The Office of the Public Defender of Rights in the Czech Republic, Anna Šabatová, has put together a list of 10 measures for the improved integration of Romani children into mainstream schools together with non-Romani children, such as improving the preparation of teachers for leading ethnically diverse collectives or balancing pupil enrollments so as to make sure collectives with equal representations of non-Romani and Romani pupils are created in the schools. Veronika Bazalová of the Office of the Public Defender of Rights communicated the list to the Czech News Agency on 12 December.

The 10 measures are:

1) Achieve high-quality preschool education of non-Romani and Romani children together.

2) Set up school districts in an appropriate way.

3) Accompany or transport pupils to schools that are farther away (using school buses) with the aim of achieving an equal representation of non-Romani and Romani pupils attending the schools on a particular municipality’s territory.

4) Convince school managements that educating all children together is meaningful and have them expressly declare this in their own education programs for the school.

5) Prepare teachers well to work with ethnically heterogeneous classroom collectives through continuing professional education, sharing good practices between schools, internships at schools, and mentoring.

6) Provide the aid of other school staffers with such preparations, both non-pedagogues and pedagogues, including teaching assistants, social educators, school assistants, mediators, and support entities outside the school in its locality.

7) Create opportunities for non-Romani and Romani families to encounter each other in the schools with the aim of improving inter-ethnic relations.

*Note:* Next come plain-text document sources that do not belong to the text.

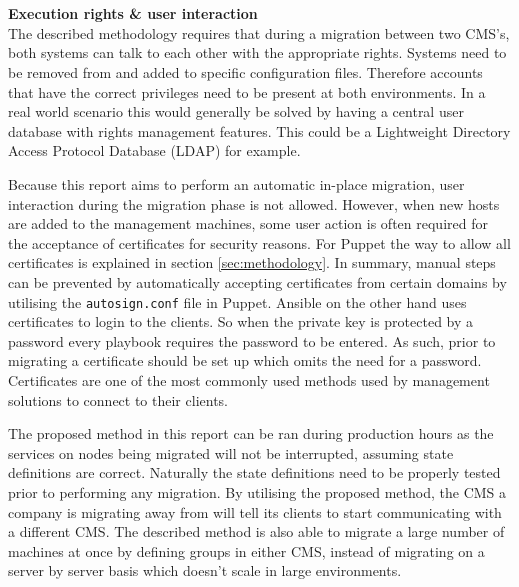 \\\\
\noindent
\textbf{Execution rights \& user interaction}\\
The described methodology requires that during a migration between two CMS's, both systems can talk to each other with the appropriate rights. Systems need to be removed from and added to specific configuration files. Therefore accounts that have the correct privileges need to be present at both environments. In a real world scenario this would generally be solved by having a central user database with rights management features. This could be a Lightweight Directory Access Protocol Database (LDAP) for example. 

Because this report aims to perform an automatic in-place migration, user interaction during the migration phase is not allowed. However, when new hosts are added to the management machines, some user action is often required for the acceptance of certificates for security reasons. For Puppet the way to allow all certificates is explained in section \ref{sec:methodology}. In summary, manual steps can be prevented by automatically accepting certificates from certain domains by utilising the \texttt{autosign.conf} file in Puppet. Ansible on the other hand uses certificates to login to the clients. So when the private key is protected by a password every playbook requires the password to be entered. As such, prior to migrating a certificate should be set up which omits the need for a password. Certificates are one of the most commonly used methods used by management solutions to connect to their clients. 

The proposed method in this report can be ran during production hours as the services on nodes being migrated will not be interrupted, assuming state definitions are correct. Naturally the state definitions need to be properly tested prior to performing any migration. By utilising the proposed method, the CMS a company is migrating away from will tell its clients to start communicating with a different CMS. The described method is also able to migrate a large number of machines at once by defining groups in either CMS, instead of migrating on a server by server basis which doesn't scale in large environments.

8) Provide mentoring and tutoring to pupils in need of it.

9) Prevent bullying and establish a climate of friendship in the school.

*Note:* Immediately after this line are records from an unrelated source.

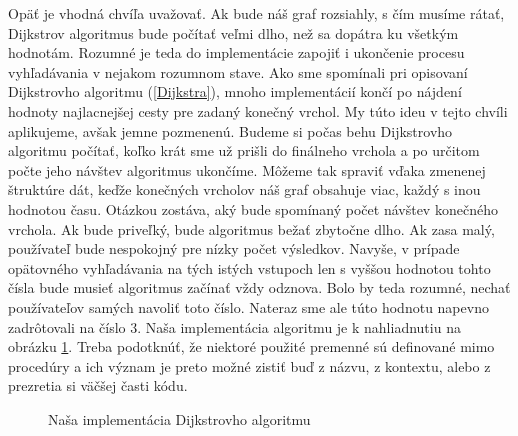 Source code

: Opäť je vhodná chvíľa uvažovať. Ak bude náš graf rozsiahly, s čím musíme rátať, Dijkstrov algoritmus bude počítať veľmi dlho, než sa dopátra ku všetkým hodnotám. Rozumné je teda do implementácie zapojiť i ukončenie procesu vyhľadávania v nejakom rozumnom stave. Ako sme spomínali pri opisovaní Dijkstrovho algoritmu (\ref{Dijkstra}), mnoho implementácií končí po nájdení hodnoty najlacnejšej cesty pre zadaný konečný vrchol. My túto ideu v tejto chvíli aplikujeme, avšak jemne pozmenenú. Budeme si počas behu Dijkstrovho algoritmu počítať, koľko krát sme už prišli do finálneho vrchola a po určitom počte jeho návštev algoritmus ukončíme. Môžeme tak spraviť vďaka zmenenej štruktúre dát, keďže konečných vrcholov náš graf obsahuje viac, každý s inou hodnotou času. Otázkou zostáva, aký bude spomínaný počet návštev konečného vrchola. Ak bude priveľký, bude algoritmus bežať zbytočne dlho. Ak zasa malý, používateľ bude nespokojný pre nízky počet výsledkov. Navyše, v prípade opätovného vyhľadávania na tých istých vstupoch len s vyššou hodnotou tohto čísla bude musieť algoritmus začínať vždy odznova. Bolo by teda rozumné, nechať používateľov samých navoliť toto číslo. Nateraz sme ale túto hodnotu napevno zadrôtovali na číslo $3$. Naša implementácia algoritmu je k nahliadnutiu na obrázku \ref{Dijsktra_obr2}. Treba podotknúť, že niektoré použité premenné sú definované mimo procedúry a ich význam je preto možné zistiť buď z názvu, z kontextu, alebo z prezretia si väčšej časti kódu.\newline

\begin{figure}[H]
  \caption{Naša implementácia Dijkstrovho algoritmu}
  \label{Dijsktra_obr2}
\end{figure}

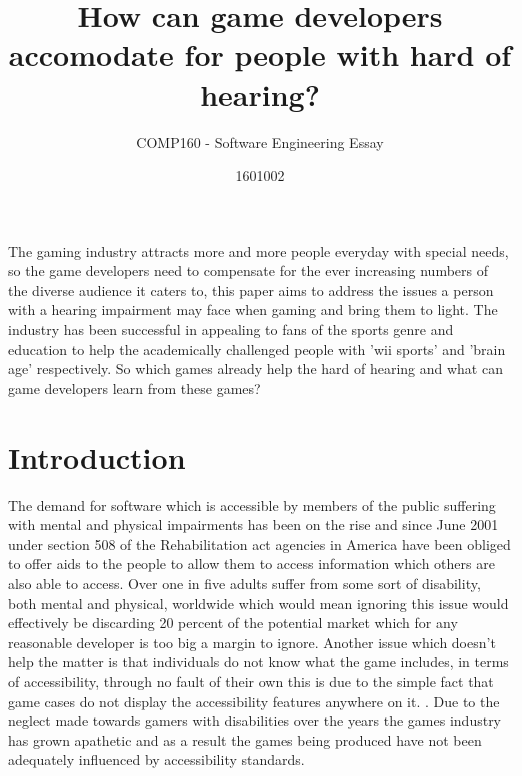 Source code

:\documentclass{scrartcl}
\title{How can game developers accomodate for people with hard of hearing?}
\subtitle{COMP160 - Software Engineering Essay}
\author{1601002}
\begin{document}
\maketitle

\abstract
The gaming industry attracts more and more people everyday with special needs, so the game developers need to compensate for the ever increasing numbers of the diverse audience it caters to, this paper aims to address the issues a person with a hearing impairment may face when gaming and bring them to light. The industry has been successful in appealing to fans of the sports genre and education to help the academically challenged people with 'wii sports' and 'brain age' respectively. So which games already help the hard of hearing and what can game developers learn from these games?

\section{Introduction}
The demand for software which is accessible by members of the public suffering with mental and physical impairments has been on the rise and since June 2001 under section 508 of the Rehabilitation act \cite{cohen2005accessibility} agencies in America have been obliged to offer aids to the people to allow them to access information which others are also able to access. Over one in five adults suffer from some sort of disability, both mental and physical, worldwide \cite{sierkowski2002achieving} which would mean ignoring this issue would effectively be discarding 20 percent of the potential market which for any reasonable developer is too big a margin to ignore.  Another issue which doesn't help the matter is that individuals do not know what the game includes, in terms of accessibility, through no fault of their own this is due to the simple fact that game cases do not display the accessibility features anywhere on it. \cite {bierre2005game}. Due to the neglect made towards gamers with disabilities over the years the games industry has grown apathetic and as a result the games being produced have not been adequately influenced by accessibility standards.\cite{porter2013empirical}
\end{document}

10) Aid impoverished families with meeting the financial costs of their children’s compulsory education.

Bazalová said the Office of the Public Defender of Rights performed a survey this year and investigated the problems happening in 10 schools that have experience with educating Romani pupils, finding that principals frequently feel helpless when their schools are attended almost exclusively by Romani children. While the principals themselves are not solely to blame for such situations, they are unable to resolve them on their own even when they do actually attempt to do so, the Office of the Public Defender of Rights found.

Measures that could lead to improving principals’ situations, according to the Public Defender of Rights, need to be undertaken by the Education Ministry and school establishers. On the basis of the survey, the Public Defender of Rights prepared recommendations for the different stakeholders involved that could improve the situations of Romani children in the Czech education system.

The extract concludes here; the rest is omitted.